Depois de fazer uma espécie de regresso ao passado, mencionando a abertura da Fábrica de Faianças das Caldas no século XIX por Raphael Bordallo Pinheiro (que, em 1907, abriu falência e foi vendida) para a criação de loiças decorativas e peças de cerâmica “coloridas e vistosas”, Ryan leva novamente os leitores até ao “maximalismo português” de Bordallo Pinheiro representado no jardim lisboeta, destacando que “as falsas fauna e flora” do artista “são extravagantes, kitsch e belas, mas quase avassaladoras”, referindo ainda que os seus detalhes, além de “exagerados” e “divertidos”, são também “inquietantes”.
O jornalista britânico explica que foi apenas nas últimas duas décadas que os pratos e tigelas em forma de couve começaram a surgir no Reino Unido, tanto em pequenas lojas de artesanato como em grandes cadeias, “uma grande reviravolta para um design que já foi visto como deselegante e brega”, o que “reflete um desejo mais amplo do Reino Unido pelo design, produtos de lifestyle, comida e vinho portugueses”, escreve Ryan.
À conversa com as portuguesas Olga Cruchino e Dina Martins, que abriram, em 2013, a sua loja e café A Portuguese Love Affair, em Londres, com vários produtos típicos como peças decorativas, sabonetes, conservas de peixe e vinho, o jornalista pega neste exemplo para explicar como a arte nacional tem crescido no Reino Unido, ao longo dos últimos anos. “No início, as pessoas vinham ter comigo e perguntavam-me: ‘Porque é que você tem isto? É horrível'”, conta Olga Cruchino. Agora, a empresária diz que sente “um real aumento na aceitação e no amor pelo design português”. “Foi de nada a muito”, diz Cruchino.

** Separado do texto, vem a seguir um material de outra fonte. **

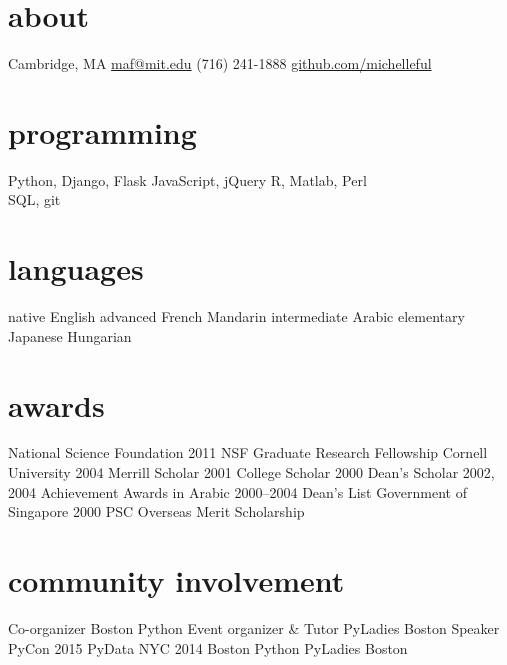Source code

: \documentclass[]{friggeri-cv}
\begin{document}


\begin{aside}
  \section{about}
	Cambridge, MA
    \href{mailto:maf@mit.edu}{maf@mit.edu}
    (716) 241-1888
    \href{http://github.com/michelleful}{github.com/michelleful}
  \section{programming}
    Python, Django, Flask
    JavaScript, jQuery
	R, Matlab, Perl \\ %
	SQL, git
  \section{languages}
	{\footnotesize{}native} English
	{\footnotesize{}advanced} French
	         Mandarin
	{\footnotesize{}intermediate} Arabic
	{\footnotesize{}elementary} Japanese
	           Hungarian
  \section{awards}
    {\footnotesize{}National Science Foundation}
    {\footnotesize{}2011} NSF Graduate Research Fellowship
    {\footnotesize{}Cornell University} 
    {\footnotesize{}2004} Merrill Scholar
    {\footnotesize{}2001} College Scholar
    {\footnotesize{}2000} Dean's Scholar
    {\footnotesize{}2002, 2004} Achievement Awards in Arabic
    {\footnotesize{}2000--2004} Dean's List
    {\footnotesize{}Government of Singapore}
    {\footnotesize{}2000} PSC Overseas Merit Scholarship 
  \section{community involvement}
    {\footnotesize{}Co-organizer}
    Boston Python
    {\footnotesize{}Event organizer \& Tutor}
    PyLadies Boston
    {\footnotesize{}Speaker}
	PyCon 2015
	PyData NYC 2014
    Boston Python
    PyLadies Boston
\end{aside}
\end{document}

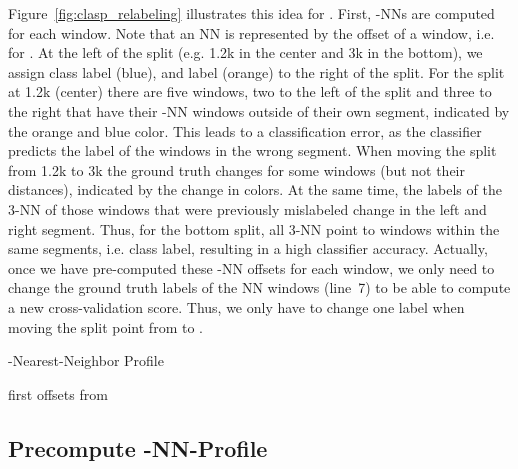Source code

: \documentclass[pdflatex,sn-basic]{sn-jnl}
\begin{document}
Figure~\ref{fig:clasp_relabeling} illustrates this idea for . First, -NNs are computed for each window. Note that an NN is represented by the offset of a window, i.e.  for . At the left of the split (e.g. 1.2k in the center and 3k in the bottom), we assign class label  (blue), and label  (orange) to the right of the split. For the split at 1.2k (center) there are five windows, two to the left of the split and three to the right that have their -NN windows outside of their own segment, indicated by the orange and blue color. This leads to a classification error, as the classifier predicts the label of the windows in the wrong segment. When moving the split from 1.2k to 3k the ground truth  changes for some windows (but not their distances), indicated by the change in colors. At the same time, the labels of the 3-NN of those windows that were previously mislabeled change in the left and right segment. Thus, for the bottom split, all 3-NN point to windows within the same segments, i.e. class label, resulting in a high classifier accuracy. Actually, once we have pre-computed these -NN offsets for each window, we only need to change the ground truth labels of the NN windows (line~7) to be able to compute a new cross-validation score. Thus, we only have to change one label when moving the split point from  to . 

\begin{algorithm}[t]
	\caption{-Nearest-Neighbor Profile}\label{alg:k_nn_profile}
	\begin{algorithmic}[1]
		    \State 
			\State  
            \State  

			\For{}
				\State  {}
				\State  first  offsets from 
			\EndFor
			
			\State \Return{}
		\EndProcedure 
	\end{algorithmic}
\end{algorithm}


\subsection{Precompute -NN-Profile} \label{sec:k-nn}
\end{document}
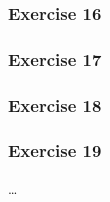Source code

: \documentclass[
]{article}
\begin{document}
\hypertarget{exercise-16}{%
\subsubsection{Exercise 16}\label{exercise-16}}

\hypertarget{exercise-17}{%
\subsubsection{Exercise 17}\label{exercise-17}}

\hypertarget{exercise-18}{%
\subsubsection{Exercise 18}\label{exercise-18}}

\hypertarget{exercise-19}{%
\subsubsection{Exercise 19}\label{exercise-19}}

\ldots{}
\end{document}

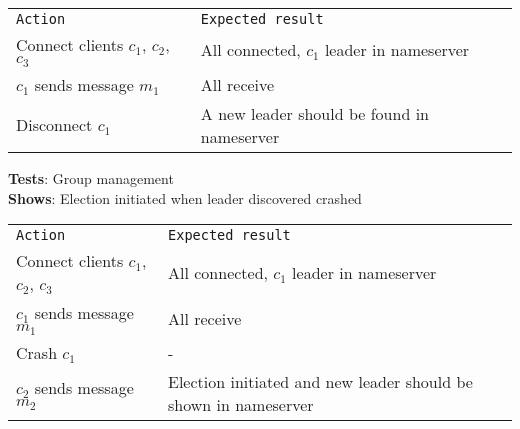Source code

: 	\begin{tabular}{ll}
		\texttt{Action} & \texttt{Expected result} \\
		Connect clients $c_1$, $c_2$, $c_3$ & All connected, $c_1$ leader in nameserver \\
		$c_1$ sends message $m_1$ & All receive \\
		Disconnect $c_1$ & A new leader should be found in nameserver \\
	\end{tabular}

	\newpage
	\textbf{Tests}: Group management \\
	\textbf{Shows}: Election initiated when leader discovered crashed \\

	\begin{tabular}{ll}
		\texttt{Action} & \texttt{Expected result} \\
		Connect clients $c_1$, $c_2$, $c_3$ & All connected, $c_1$ leader in nameserver \\
		$c_1$ sends message $m_1$ & All receive \\
		Crash $c_1$ & - \\
		$c_2$ sends message $m_2$ & Election initiated and new leader should be shown in nameserver \\
	\end{tabular}







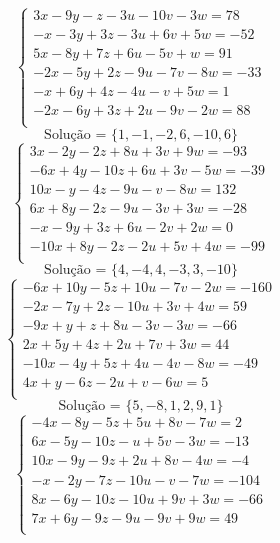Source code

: \documentclass[12pt,oneside,a4paper]{article}
\begin{document}
\vspace{\baselineskip}
\begin{equation*}
\begin{cases}
3x-9y-z-3u-10v-3w=78 \\
-x-3y+3z-3u+6v+5w=-52 \\
5x-8y+7z+6u-5v+w=91 \\
-2x-5y+2z-9u-7v-8w=-33 \\
-x+6y+4z-4u-v+5w=1 \\
-2x-6y+3z+2u-9v-2w=88 \\
\end{cases}
\end{equation*}
\begin{equation*}
\text{Solução = }\{1,-1,-2,6,-10,6\}
\end{equation*}
\vspace{\baselineskip}
\begin{equation*}
\begin{cases}
3x-2y-2z+8u+3v+9w=-93 \\
-6x+4y-10z+6u+3v-5w=-39 \\
10x-y-4z-9u-v-8w=132 \\
6x+8y-2z-9u-3v+3w=-28 \\
-x-9y+3z+6u-2v+2w=0 \\
-10x+8y-2z-2u+5v+4w=-99 \\
\end{cases}
\end{equation*}
\begin{equation*}
\text{Solução = }\{4,-4,4,-3,3,-10\}
\end{equation*}
\vspace{\baselineskip}
\begin{equation*}
\begin{cases}
-6x+10y-5z+10u-7v-2w=-160 \\
-2x-7y+2z-10u+3v+4w=59 \\
-9x+y+z+8u-3v-3w=-66 \\
2x+5y+4z+2u+7v+3w=44 \\
-10x-4y+5z+4u-4v-8w=-49 \\
4x+y-6z-2u+v-6w=5 \\
\end{cases}
\end{equation*}
\begin{equation*}
\text{Solução = }\{5,-8,1,2,9,1\}
\end{equation*}
\vspace{\baselineskip}
\begin{equation*}
\begin{cases}
-4x-8y-5z+5u+8v-7w=2 \\
6x-5y-10z-u+5v-3w=-13 \\
10x-9y-9z+2u+8v-4w=-4 \\
-x-2y-7z-10u-v-7w=-104 \\
8x-6y-10z-10u+9v+3w=-66 \\
7x+6y-9z-9u-9v+9w=49 \\
\end{cases}
\end{equation*}
\end{document}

Larry Ryan faz ainda referência à jornalista Catarina Portas, que além de ter idealizado, juntamente com Joana Vasconcelos, o jardim Bordallo Pinheiro, fundou, em 2007, a primeira loja A Vida Portuguesa, descrevendo-a como uma das “grandes responsáveis” pelo ressurgimento do interesse por produtos portugueses mais antigos, com uma identidade única, no Reino Unido. “A identidade olha para o futuro. E acho que o passado está cheio de soluções interessantes para o futuro”, refere a empresária, também em conversa com o jornalista.
“Portas acedeu a muitos pedidos para estender a marca em todo o país e internacionalmente. No passado, ajudou a Labor and Wait (uma loja em Londres) a levar produtos para o Reino Unido, enquanto a A Portuguese Love Affair nasceu, em parte, à sua imagem”, escreve Ryan, que faz ainda menções ao chefs de cozinha Nuno Mendes e Leandro Carreira, abordando o novo restaurante, Lisboeta, de Mendes e os seus anos 90, em que tentou distanciar-se propositadamente de Portugal devido ao estado do País e às escassas oportunidades dadas aos mais jovens. Na Califórnia, quando se apercebeu de que, “lá fora”, mal se distinguia Espanha de Portugal, sendo que “a cozinha espanhola estava em voga, enquanto o turismo português se concentrava no que os visitantes queriam, comida italiana, espanhola ou indiana”, teve uma “epifania”, como escreve Ryan.
Agora, conta que está a tentar “mostrar Portugal” e o seu espaço Lisboeta, que abriu em março, demonstra isso mesmo, com três pisos dedicados à nossa capital e um balcão de bar em lioz sustentado por armários de madeira que fazem lembrar as farmácias portuguesas antigas.